[Exercise input — start]

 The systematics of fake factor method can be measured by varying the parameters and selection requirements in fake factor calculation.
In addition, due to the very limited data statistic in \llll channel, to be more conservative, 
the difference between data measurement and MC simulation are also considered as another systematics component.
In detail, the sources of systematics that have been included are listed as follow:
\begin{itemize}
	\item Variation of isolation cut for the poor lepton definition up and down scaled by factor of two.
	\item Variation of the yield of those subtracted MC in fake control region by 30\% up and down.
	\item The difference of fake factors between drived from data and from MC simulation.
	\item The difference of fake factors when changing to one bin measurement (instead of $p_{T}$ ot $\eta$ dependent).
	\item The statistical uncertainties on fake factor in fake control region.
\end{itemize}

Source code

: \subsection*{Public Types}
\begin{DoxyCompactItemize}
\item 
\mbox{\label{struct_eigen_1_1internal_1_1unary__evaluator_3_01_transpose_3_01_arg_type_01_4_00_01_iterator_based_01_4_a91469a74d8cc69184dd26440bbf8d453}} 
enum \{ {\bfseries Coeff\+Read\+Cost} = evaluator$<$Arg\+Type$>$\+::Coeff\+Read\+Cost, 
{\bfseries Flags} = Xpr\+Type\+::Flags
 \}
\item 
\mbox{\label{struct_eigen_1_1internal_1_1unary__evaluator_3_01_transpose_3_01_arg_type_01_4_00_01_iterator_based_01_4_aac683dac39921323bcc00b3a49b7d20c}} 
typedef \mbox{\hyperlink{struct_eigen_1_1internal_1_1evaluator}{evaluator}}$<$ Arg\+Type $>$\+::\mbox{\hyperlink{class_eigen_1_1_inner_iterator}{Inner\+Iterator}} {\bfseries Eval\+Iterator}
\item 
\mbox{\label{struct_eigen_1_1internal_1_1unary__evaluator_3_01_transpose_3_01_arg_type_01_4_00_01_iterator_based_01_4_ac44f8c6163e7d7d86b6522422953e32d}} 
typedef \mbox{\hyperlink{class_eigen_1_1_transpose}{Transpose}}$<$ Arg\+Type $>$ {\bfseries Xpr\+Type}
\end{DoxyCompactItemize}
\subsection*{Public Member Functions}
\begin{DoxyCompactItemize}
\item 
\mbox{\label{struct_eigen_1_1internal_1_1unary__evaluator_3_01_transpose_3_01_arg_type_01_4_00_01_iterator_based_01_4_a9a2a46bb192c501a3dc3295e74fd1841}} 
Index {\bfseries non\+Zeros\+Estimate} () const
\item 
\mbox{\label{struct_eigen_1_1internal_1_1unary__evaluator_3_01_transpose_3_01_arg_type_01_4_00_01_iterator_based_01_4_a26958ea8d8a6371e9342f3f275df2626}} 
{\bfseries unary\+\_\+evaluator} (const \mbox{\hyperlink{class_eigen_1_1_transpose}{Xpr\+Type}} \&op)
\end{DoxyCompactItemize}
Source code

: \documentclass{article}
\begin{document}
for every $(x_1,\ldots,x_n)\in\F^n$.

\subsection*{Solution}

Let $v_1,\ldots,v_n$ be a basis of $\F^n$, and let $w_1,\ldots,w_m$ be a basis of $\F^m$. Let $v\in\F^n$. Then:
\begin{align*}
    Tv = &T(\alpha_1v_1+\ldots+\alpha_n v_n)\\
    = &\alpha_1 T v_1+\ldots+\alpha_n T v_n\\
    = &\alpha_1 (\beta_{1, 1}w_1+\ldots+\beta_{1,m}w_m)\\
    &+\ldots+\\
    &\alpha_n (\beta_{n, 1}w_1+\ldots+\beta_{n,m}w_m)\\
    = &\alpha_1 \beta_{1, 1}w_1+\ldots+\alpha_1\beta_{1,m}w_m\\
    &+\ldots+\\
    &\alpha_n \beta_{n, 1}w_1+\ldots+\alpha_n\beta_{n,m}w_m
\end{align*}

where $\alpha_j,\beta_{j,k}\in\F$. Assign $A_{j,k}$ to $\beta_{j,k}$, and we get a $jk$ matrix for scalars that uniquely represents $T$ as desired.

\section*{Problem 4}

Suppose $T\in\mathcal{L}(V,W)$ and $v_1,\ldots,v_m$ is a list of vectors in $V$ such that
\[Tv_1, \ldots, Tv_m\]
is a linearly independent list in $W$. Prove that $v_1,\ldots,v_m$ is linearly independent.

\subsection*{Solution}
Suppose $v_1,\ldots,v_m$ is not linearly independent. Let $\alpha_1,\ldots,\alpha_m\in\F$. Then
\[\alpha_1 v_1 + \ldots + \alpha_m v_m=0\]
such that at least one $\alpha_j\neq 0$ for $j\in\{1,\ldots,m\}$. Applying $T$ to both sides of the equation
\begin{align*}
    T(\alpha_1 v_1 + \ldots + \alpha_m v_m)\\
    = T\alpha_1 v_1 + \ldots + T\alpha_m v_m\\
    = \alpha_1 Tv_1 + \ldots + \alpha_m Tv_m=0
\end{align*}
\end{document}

[Exercise input — finish]

● What the task asks: Transcribe each entry above exactly as it reads.

● Exercise result:
 The systematics of fake factor method can be measured by varying the parameters and selection requirements in fake factor calculation.
In addition, due to the very limited data statistic in \llll channel, to be more conservative, 
the difference between data measurement and MC simulation are also considered as another systematics component.
In detail, the sources of systematics that have been included are listed as follow:
\begin{itemize}
	\item Variation of isolation cut for the poor lepton definition up and down scaled by factor of two.
	\item Variation of the yield of those subtracted MC in fake control region by 30\% up and down.
	\item The difference of fake factors between drived from data and from MC simulation.
	\item The difference of fake factors when changing to one bin measurement (instead of $p_{T}$ ot $\eta$ dependent).
	\item The statistical uncertainties on fake factor in fake control region.
\end{itemize}

Source code

: \subsection*{Public Types}
\begin{DoxyCompactItemize}
\item 
\mbox{\label{struct_eigen_1_1internal_1_1unary__evaluator_3_01_transpose_3_01_arg_type_01_4_00_01_iterator_based_01_4_a91469a74d8cc69184dd26440bbf8d453}} 
enum \{ {\bfseries Coeff\+Read\+Cost} = evaluator$<$Arg\+Type$>$\+::Coeff\+Read\+Cost, 
{\bfseries Flags} = Xpr\+Type\+::Flags
 \}
\item 
\mbox{\label{struct_eigen_1_1internal_1_1unary__evaluator_3_01_transpose_3_01_arg_type_01_4_00_01_iterator_based_01_4_aac683dac39921323bcc00b3a49b7d20c}} 
typedef \mbox{\hyperlink{struct_eigen_1_1internal_1_1evaluator}{evaluator}}$<$ Arg\+Type $>$\+::\mbox{\hyperlink{class_eigen_1_1_inner_iterator}{Inner\+Iterator}} {\bfseries Eval\+Iterator}
\item 
\mbox{\label{struct_eigen_1_1internal_1_1unary__evaluator_3_01_transpose_3_01_arg_type_01_4_00_01_iterator_based_01_4_ac44f8c6163e7d7d86b6522422953e32d}} 
typedef \mbox{\hyperlink{class_eigen_1_1_transpose}{Transpose}}$<$ Arg\+Type $>$ {\bfseries Xpr\+Type}
\end{DoxyCompactItemize}
\subsection*{Public Member Functions}
\begin{DoxyCompactItemize}
\item 
\mbox{\label{struct_eigen_1_1internal_1_1unary__evaluator_3_01_transpose_3_01_arg_type_01_4_00_01_iterator_based_01_4_a9a2a46bb192c501a3dc3295e74fd1841}} 
Index {\bfseries non\+Zeros\+Estimate} () const
\item 
\mbox{\label{struct_eigen_1_1internal_1_1unary__evaluator_3_01_transpose_3_01_arg_type_01_4_00_01_iterator_based_01_4_a26958ea8d8a6371e9342f3f275df2626}} 
{\bfseries unary\+\_\+evaluator} (const \mbox{\hyperlink{class_eigen_1_1_transpose}{Xpr\+Type}} \&op)
\end{DoxyCompactItemize}
Source code

: \documentclass{article}
\begin{document}
for every $(x_1,\ldots,x_n)\in\F^n$.

\subsection*{Solution}

Let $v_1,\ldots,v_n$ be a basis of $\F^n$, and let $w_1,\ldots,w_m$ be a basis of $\F^m$. Let $v\in\F^n$. Then:
\begin{align*}
    Tv = &T(\alpha_1v_1+\ldots+\alpha_n v_n)\\
    = &\alpha_1 T v_1+\ldots+\alpha_n T v_n\\
    = &\alpha_1 (\beta_{1, 1}w_1+\ldots+\beta_{1,m}w_m)\\
    &+\ldots+\\
    &\alpha_n (\beta_{n, 1}w_1+\ldots+\beta_{n,m}w_m)\\
    = &\alpha_1 \beta_{1, 1}w_1+\ldots+\alpha_1\beta_{1,m}w_m\\
    &+\ldots+\\
    &\alpha_n \beta_{n, 1}w_1+\ldots+\alpha_n\beta_{n,m}w_m
\end{align*}

where $\alpha_j,\beta_{j,k}\in\F$. Assign $A_{j,k}$ to $\beta_{j,k}$, and we get a $jk$ matrix for scalars that uniquely represents $T$ as desired.

\section*{Problem 4}

Suppose $T\in\mathcal{L}(V,W)$ and $v_1,\ldots,v_m$ is a list of vectors in $V$ such that
\[Tv_1, \ldots, Tv_m\]
is a linearly independent list in $W$. Prove that $v_1,\ldots,v_m$ is linearly independent.

\subsection*{Solution}
Suppose $v_1,\ldots,v_m$ is not linearly independent. Let $\alpha_1,\ldots,\alpha_m\in\F$. Then
\[\alpha_1 v_1 + \ldots + \alpha_m v_m=0\]
such that at least one $\alpha_j\neq 0$ for $j\in\{1,\ldots,m\}$. Applying $T$ to both sides of the equation
\begin{align*}
    T(\alpha_1 v_1 + \ldots + \alpha_m v_m)\\
    = T\alpha_1 v_1 + \ldots + T\alpha_m v_m\\
    = \alpha_1 Tv_1 + \ldots + \alpha_m Tv_m=0
\end{align*}
\end{document}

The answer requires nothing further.